Slaughterhouses aren’t cute or sexy in the way that small farms have become, but they’re the only way to get an animal from that cute, sexy field to your cute, sexy fork.
With appropriately scaled processing facilities so few and far between, many small farmers must make slaughter appointments months in advance and transport livestock hundreds of miles there and back again—increasing the cost to farmers (and therefore consumers), stressing animals, and undercutting the “local” nature of the product. If consumers want local meat, they need to go to bat for local slaughterhouses.
So where do we go from here? Former Secretary of Agriculture Tom Vilsack has promoted farmer-run local cooperatives or mobile facilities as alternatives to traditional, third-party plants. While some farmers have found creative ways to incorporate slaughter into their businesses—Walter Jeffries’ “nano” slaughter unit at Sugar Mountain Farm in Vermont; the Island Grown Farmers Co-op’s mobile slaughter unit in Northwest Washington—many farmers are operating at maximum capacity in order to simply raise their animals, let alone slaughter and butcher them.
Placing the onus on farmers to come up with surrogate mechanisms for animal processing obscures the responsibility of legislators to create a viable regulatory environment for essential small-scale slaughter infrastructure. It also ignores the unique skill set cultivated by dedicated slaughter professionals like the ones Ed Matsby works so hard to identify—professionals who can softly calm a frightened cow, confidently bleed it out, and precisely dissect its meat in one fluid sequence of movements.

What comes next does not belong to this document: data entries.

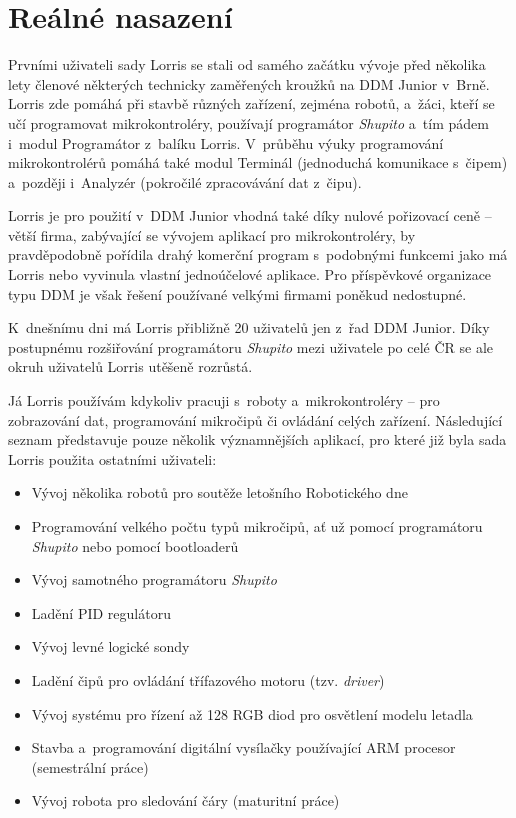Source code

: \documentclass[12pt, a4paper, oneside]{article}
\newcommand{\It}{\textit}  %
\begin{document}
\newpage
\section{Reálné nasazení}
\label{usage}
Prvními uživateli sady Lorris se stali od samého začátku vývoje před několika lety členové některých technicky zaměřených kroužků na DDM Junior\cite{junior} v~Brně. Lorris zde pomáhá při stavbě různých zařízení, zejména robotů, a~žáci, kteří se učí programovat mikrokontroléry, používají programátor \It{Shupito} a~tím pádem i~modul Programátor z~balíku Lorris. V~průběhu výuky programování mikrokontrolérů pomáhá také modul Terminál (jednoduchá komunikace s~čipem) a~později i~Analyzér (pokročilé zpracovávání dat z~čipu).

Lorris je pro použití v~DDM Junior vhodná také díky nulové pořizovací ceně -- větší firma, zabývající se vývojem aplikací pro mikrokontroléry, by pravděpodobně pořídila drahý komerční program s~podobnými funkcemi jako má Lorris nebo vyvinula vlastní jednoúčelové aplikace. Pro příspěvkové organizace typu DDM je však řešení používané velkými firmami poněkud nedostupné.

K~dnešnímu dni má Lorris přibližně 20 uživatelů jen z~řad DDM Junior. Díky postupnému rozšiřování programátoru \It{Shupito} mezi uživatele po celé ČR se ale okruh uživatelů Lorris utěšeně rozrůstá.

\vspace{10mm}

\noindent Já Lorris používám kdykoliv pracuji s~roboty a~mikrokontroléry -- pro zobrazování dat, programování mikročipů či ovládání celých zařízení. Následující seznam představuje pouze několik významnějších aplikací, pro které již byla sada Lorris použita ostatními uživateli:
\begin{itemize}
    \item Vývoj několika robotů pro soutěže letošního Robotického dne\cite{rob_den_new}
    \item Programování velkého počtu typů mikročipů, ať už pomocí programátoru \It{Shupito} nebo pomocí bootloaderů
    \item Vývoj samotného programátoru \It{Shupito}
    \item Ladění PID regulátoru
    \item Vývoj levné logické sondy
    \item Ladění čipů pro ovládání třífazového motoru (tzv. \It{driver})
    \item Vývoj systému pro řízení až 128 RGB diod pro osvětlení modelu letadla
    \item Stavba a~programování digitální vysílačky používající ARM procesor (semestrální práce)
    \item Vývoj robota pro sledování čáry (maturitní práce)
\end{itemize}
\end{document}
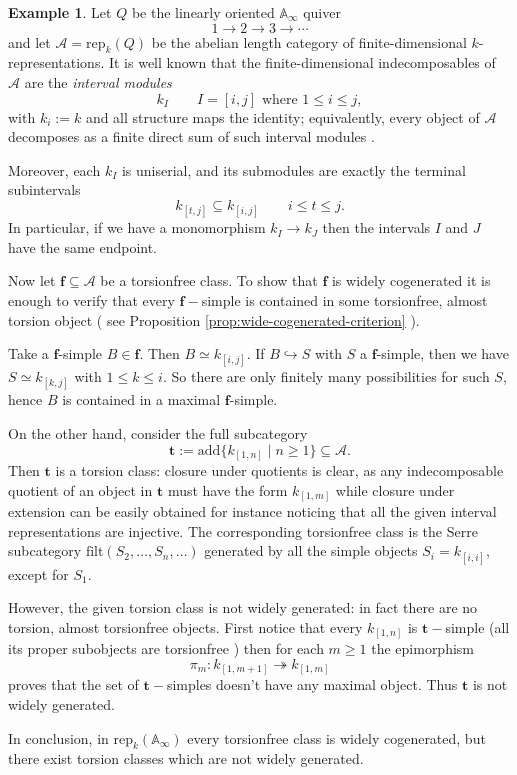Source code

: \documentclass[11pt]{amsart}
\theoremstyle{definition}
\newtheorem{example}[theorem]{Example}
\newcommand{\A}{\mathcal A}
\begin{document}
\begin{example}
Let $Q$ be the linearly oriented $ \mathbb{A}_\infty $ quiver
\[
1 \to 2 \to 3 \to \cdots
\]
and let $\mathcal{A} = \mathrm{rep}_k(Q)$ be the abelian length category of finite-dimensional $k$-representations.
It is well known that the finite-dimensional indecomposables of $\mathcal{A}$ are the \emph{interval modules}
\[
k_I \qquad I =  [i, j] \text{ where }1 \le i \le j,
\]
with \( k_i := k \) and all structure maps the identity; equivalently, every object of $\mathcal{A}$ decomposes as a finite direct sum of such interval modules \cite[Theorem 1.1]{CrawleyBoevey}.

Moreover, each $k_I$ is uniserial, and its submodules are exactly the terminal subintervals
\[
k_{[t,j]} \subseteq k_{[i,j]} \qquad i \le t \le j.
\]
In particular, if we have a monomorphism \( k_I \to k_J \) then the intervals \( I \) and \( J\) have the same endpoint.

Now let $\mathbf{f}\subseteq \mathcal{A}$ be a torsionfree class. To show that $ \mathbf{f} $ is widely cogenerated it is enough to verify that every $ \mathbf{f}-$simple is contained in some torsionfree, almost torsion object ( see Proposition \ref{prop:wide-cogenerated-criterion} ).

Take a $\mathbf{f}$-simple $B\in\mathbf{f}$.
Then $B\simeq k_{[i,j]}$. If $B\hookrightarrow S$ with $S$ a $\mathbf{f}$-simple, then  we have $S\simeq k_{[k,j]}$ with $1\le k\le i$.
So there are only finitely many possibilities for such $S$, hence $B$ is contained in a maximal $\mathbf{f}$-simple.

On the other hand, consider the full subcategory
\[
\mathbf{t} := \mathrm{add}\{ k_{[1,n]} \mid n\ge 1\} \subseteq \A.
\]
Then $\mathbf{t}$ is a torsion class: closure under quotients is clear, as any indecomposable quotient of an object in \( \mathbf{t} \) must have the form \( k_{[1,m]} \) while closure under extension can be easily obtained for instance noticing that all the given interval representations are injective.  The corresponding torsionfree class is the Serre subcategory $ \mathrm{filt}( S_2, \dots, S_n, \dots) $ generated by all the simple objects \( S_i = k_{[i, i]} \), except for \( S_1 \).

However, the given torsion class is not widely generated: in fact there are no torsion, almost torsionfree objects. First notice that every \( k_{[1, n]} \) is \( \mathbf{t}-\)simple (all its proper subobjects are torsionfree ) then for each $m\ge 1$ the epimorphism
\[
\pi_m\colon k_{[1,m+1]} \twoheadrightarrow k_{[1,m]}
\]
proves that the set of \(\mathbf{t}-\)simples doesn't have any maximal object.
Thus $\mathbf{t}$ is not widely generated.

In conclusion, in $\mathrm{rep}_k(\mathbb{A}_\infty)$ every torsionfree class is widely cogenerated, but there exist torsion classes which are not widely generated.
\end{example}
\end{document}
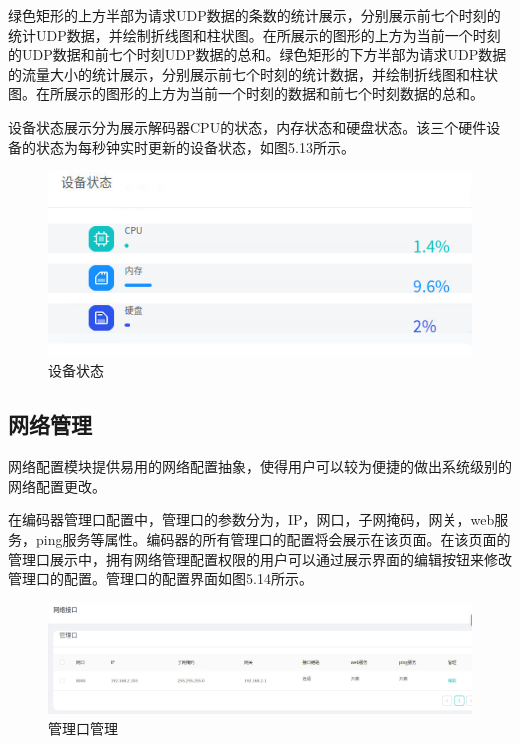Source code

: 绿色矩形的上方半部为请求UDP数据的条数的统计展示，分别展示前七个时刻的统计UDP数据，并绘制折线图和柱状图。在所展示的图形的上方为当前一个时刻的UDP数据和前七个时刻UDP数据的总和。绿色矩形的下方半部为请求UDP数据的流量大小的统计展示，分别展示前七个时刻的统计数据，并绘制折线图和柱状图。在所展示的图形的上方为当前一个时刻的数据和前七个时刻数据的总和。

设备状态展示分为展示解码器CPU的状态，内存状态和硬盘状态。该三个硬件设备的状态为每秒钟实时更新的设备状态，如图5.13所示。

\begin{figure}[!htbp]
\centering
\includegraphics[scale=1]{figures/HW/N6.png}
\caption{设备状态}
\end{figure}

\subsection{网络管理}

网络配置模块提供易用的网络配置抽象，使得用户可以较为便捷的做出系统级别的网络配置更改。

在编码器管理口配置中，管理口的参数分为，IP，网口，子网掩码，网关，web服务，ping服务等属性。编码器的所有管理口的配置将会展示在该页面。在该页面的管理口展示中，拥有网络管理配置权限的用户可以通过展示界面的编辑按钮来修改管理口的配置。管理口的配置界面如图5.14所示。

\begin{figure}[!htbp]
\centering
\includegraphics[scale=0.6]{figures/HW/N7.png}
\caption{管理口管理}
\end{figure}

Here are three proposals for infrastructural changes that might stand a better chance of helping small-scale slaughterhouses (and as a result, the local meat economy) remain viable:
- The Processing Revival and Intrastate Meat Exemption (PRIME) Act: Introduced by Reps. Thomas Massie (KY-R) and Chellie Pingree (ME-D) in July 2015 and picked up in the Senate in March 2016, this bill would re-permit individual states to allow the sale of custom-slaughtered (meaning state, as opposed to federally, regulated) meat within state lines. This would bring the regulatory framework back in line with pre-WMA requirements, reducing the financial and logistical burden to both farmers and small-scale slaughterhouses. Industrial meat producers who typically sell their products in many states would still be required to use USDA-inspected plants, thus maintaining tight food safety oversight for the most likely perpetrators of poor practice while allowing smaller farmers only interested in in-state sales to deliver their product to local consumers in a greater quantity at a fairer price.
- Implementation of surveillance cameras inside slaughterhouses: In a 2014 op-ed for the New York Times, Nicolette Hahn Niman proposed the use of camera footage to ease the burden on over-extended USDA food-safety inspectors. A camera system is a much cheaper accountability mechanism than the current requirement of an on-site inspector, particularly given the federal hiring freeze and already limited number of inspectors employed by the USDA. Camera footage for small facilities could help pinpoint instances of contamination or poor practice and keep facilities accountable to regulations while reducing the paperwork burden of HACCP and daily inspection. Footage could also help reduce the potentially devastating impact of a recall on both small slaughterhouses and farmers by eliminating the need for sweeping recalls that dispose of large quantities of uncontaminated meat as a hedge against the inability to accurately isolate the moment of contamination and its reach.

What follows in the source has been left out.